What to do:
Looking at the listing below, retype exactly the lines starting at the one containing "After generating this" and ending at the one containing "## Hall's Theorem", both included, and nothing else.

Records provided:
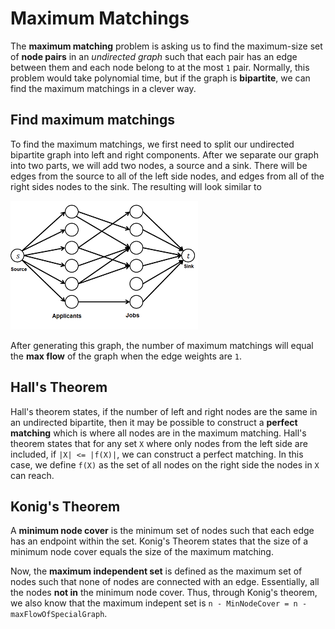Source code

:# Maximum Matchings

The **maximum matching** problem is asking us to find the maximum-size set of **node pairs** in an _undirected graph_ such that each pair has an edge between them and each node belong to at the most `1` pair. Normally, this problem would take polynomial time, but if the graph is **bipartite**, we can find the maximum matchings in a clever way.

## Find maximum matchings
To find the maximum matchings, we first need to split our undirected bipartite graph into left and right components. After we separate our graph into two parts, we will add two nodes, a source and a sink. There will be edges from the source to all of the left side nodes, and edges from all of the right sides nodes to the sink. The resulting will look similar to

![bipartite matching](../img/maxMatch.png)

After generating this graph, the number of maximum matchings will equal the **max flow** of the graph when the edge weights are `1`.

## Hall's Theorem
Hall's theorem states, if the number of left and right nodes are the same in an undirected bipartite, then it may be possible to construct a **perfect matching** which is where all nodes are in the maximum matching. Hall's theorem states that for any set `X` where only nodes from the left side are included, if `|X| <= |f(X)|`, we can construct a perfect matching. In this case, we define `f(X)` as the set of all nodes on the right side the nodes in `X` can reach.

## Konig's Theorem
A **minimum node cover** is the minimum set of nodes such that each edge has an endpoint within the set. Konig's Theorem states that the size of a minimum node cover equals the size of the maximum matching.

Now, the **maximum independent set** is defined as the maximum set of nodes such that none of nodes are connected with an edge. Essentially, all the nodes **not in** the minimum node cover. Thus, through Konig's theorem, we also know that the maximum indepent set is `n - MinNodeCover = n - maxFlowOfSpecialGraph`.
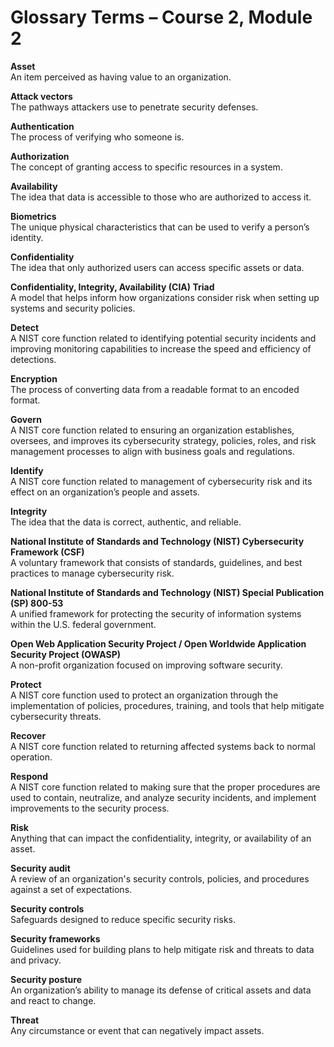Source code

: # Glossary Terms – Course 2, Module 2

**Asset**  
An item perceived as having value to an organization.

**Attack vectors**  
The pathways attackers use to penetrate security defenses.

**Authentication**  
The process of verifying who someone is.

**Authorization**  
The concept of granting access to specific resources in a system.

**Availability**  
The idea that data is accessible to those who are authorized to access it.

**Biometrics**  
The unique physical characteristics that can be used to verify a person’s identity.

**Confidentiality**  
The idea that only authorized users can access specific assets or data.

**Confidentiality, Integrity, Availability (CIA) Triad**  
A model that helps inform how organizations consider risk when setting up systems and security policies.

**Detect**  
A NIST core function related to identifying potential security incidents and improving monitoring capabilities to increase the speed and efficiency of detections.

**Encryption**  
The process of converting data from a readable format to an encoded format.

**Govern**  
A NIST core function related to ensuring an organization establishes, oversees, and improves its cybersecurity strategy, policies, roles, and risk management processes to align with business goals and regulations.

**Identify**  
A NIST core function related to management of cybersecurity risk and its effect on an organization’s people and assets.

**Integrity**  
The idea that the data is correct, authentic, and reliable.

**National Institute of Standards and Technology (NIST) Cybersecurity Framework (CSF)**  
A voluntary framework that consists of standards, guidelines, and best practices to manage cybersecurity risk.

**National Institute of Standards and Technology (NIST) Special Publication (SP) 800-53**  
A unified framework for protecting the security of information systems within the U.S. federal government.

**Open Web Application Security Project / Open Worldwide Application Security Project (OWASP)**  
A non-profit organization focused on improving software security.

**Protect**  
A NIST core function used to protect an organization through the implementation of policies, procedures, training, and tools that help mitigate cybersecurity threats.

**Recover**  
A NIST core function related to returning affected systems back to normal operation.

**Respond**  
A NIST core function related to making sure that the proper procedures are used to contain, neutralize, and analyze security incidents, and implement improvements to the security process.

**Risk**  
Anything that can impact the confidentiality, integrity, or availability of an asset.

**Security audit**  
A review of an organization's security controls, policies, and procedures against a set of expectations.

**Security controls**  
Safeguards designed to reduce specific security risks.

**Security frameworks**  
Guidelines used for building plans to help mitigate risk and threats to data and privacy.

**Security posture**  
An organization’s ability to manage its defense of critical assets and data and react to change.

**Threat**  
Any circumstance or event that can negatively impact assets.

--

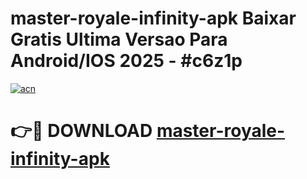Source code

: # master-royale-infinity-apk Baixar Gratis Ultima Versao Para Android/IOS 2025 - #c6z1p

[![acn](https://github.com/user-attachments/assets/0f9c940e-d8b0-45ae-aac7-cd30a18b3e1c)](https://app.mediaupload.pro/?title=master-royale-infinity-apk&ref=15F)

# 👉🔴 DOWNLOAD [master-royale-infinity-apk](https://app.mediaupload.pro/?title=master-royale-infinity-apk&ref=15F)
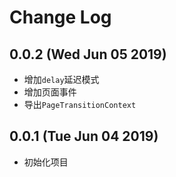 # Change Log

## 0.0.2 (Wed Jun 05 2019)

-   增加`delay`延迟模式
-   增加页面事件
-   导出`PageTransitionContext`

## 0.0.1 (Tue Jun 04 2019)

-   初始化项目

--

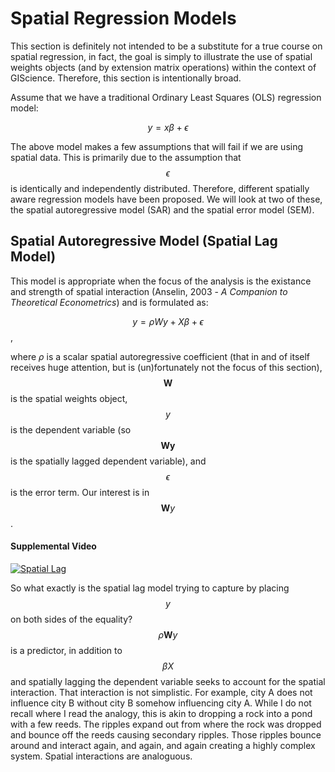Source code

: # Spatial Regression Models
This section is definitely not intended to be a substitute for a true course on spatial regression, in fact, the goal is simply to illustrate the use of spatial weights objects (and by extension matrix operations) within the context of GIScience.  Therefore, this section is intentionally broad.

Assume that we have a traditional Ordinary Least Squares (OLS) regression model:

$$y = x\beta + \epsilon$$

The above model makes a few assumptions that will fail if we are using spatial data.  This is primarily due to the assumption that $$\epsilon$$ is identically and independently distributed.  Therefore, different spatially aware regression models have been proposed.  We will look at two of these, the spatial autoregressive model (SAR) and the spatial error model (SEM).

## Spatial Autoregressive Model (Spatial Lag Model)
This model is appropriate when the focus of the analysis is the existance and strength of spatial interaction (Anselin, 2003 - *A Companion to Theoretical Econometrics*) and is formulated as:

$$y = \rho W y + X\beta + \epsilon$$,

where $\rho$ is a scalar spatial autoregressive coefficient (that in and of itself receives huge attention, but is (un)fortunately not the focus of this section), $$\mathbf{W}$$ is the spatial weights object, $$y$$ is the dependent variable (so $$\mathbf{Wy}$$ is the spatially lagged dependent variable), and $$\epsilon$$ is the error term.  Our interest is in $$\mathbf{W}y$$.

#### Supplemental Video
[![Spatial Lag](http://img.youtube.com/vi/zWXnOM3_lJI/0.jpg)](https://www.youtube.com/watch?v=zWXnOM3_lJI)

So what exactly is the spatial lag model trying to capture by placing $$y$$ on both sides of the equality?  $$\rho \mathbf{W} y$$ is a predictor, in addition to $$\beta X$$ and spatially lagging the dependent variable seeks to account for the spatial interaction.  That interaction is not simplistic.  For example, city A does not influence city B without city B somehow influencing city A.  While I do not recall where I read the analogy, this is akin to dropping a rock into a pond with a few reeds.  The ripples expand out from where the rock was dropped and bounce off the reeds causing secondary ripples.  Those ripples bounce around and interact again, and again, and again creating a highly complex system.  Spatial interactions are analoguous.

Response:
After generating this graph, the number of maximum matchings will equal the **max flow** of the graph when the edge weights are `1`.

## Hall's Theorem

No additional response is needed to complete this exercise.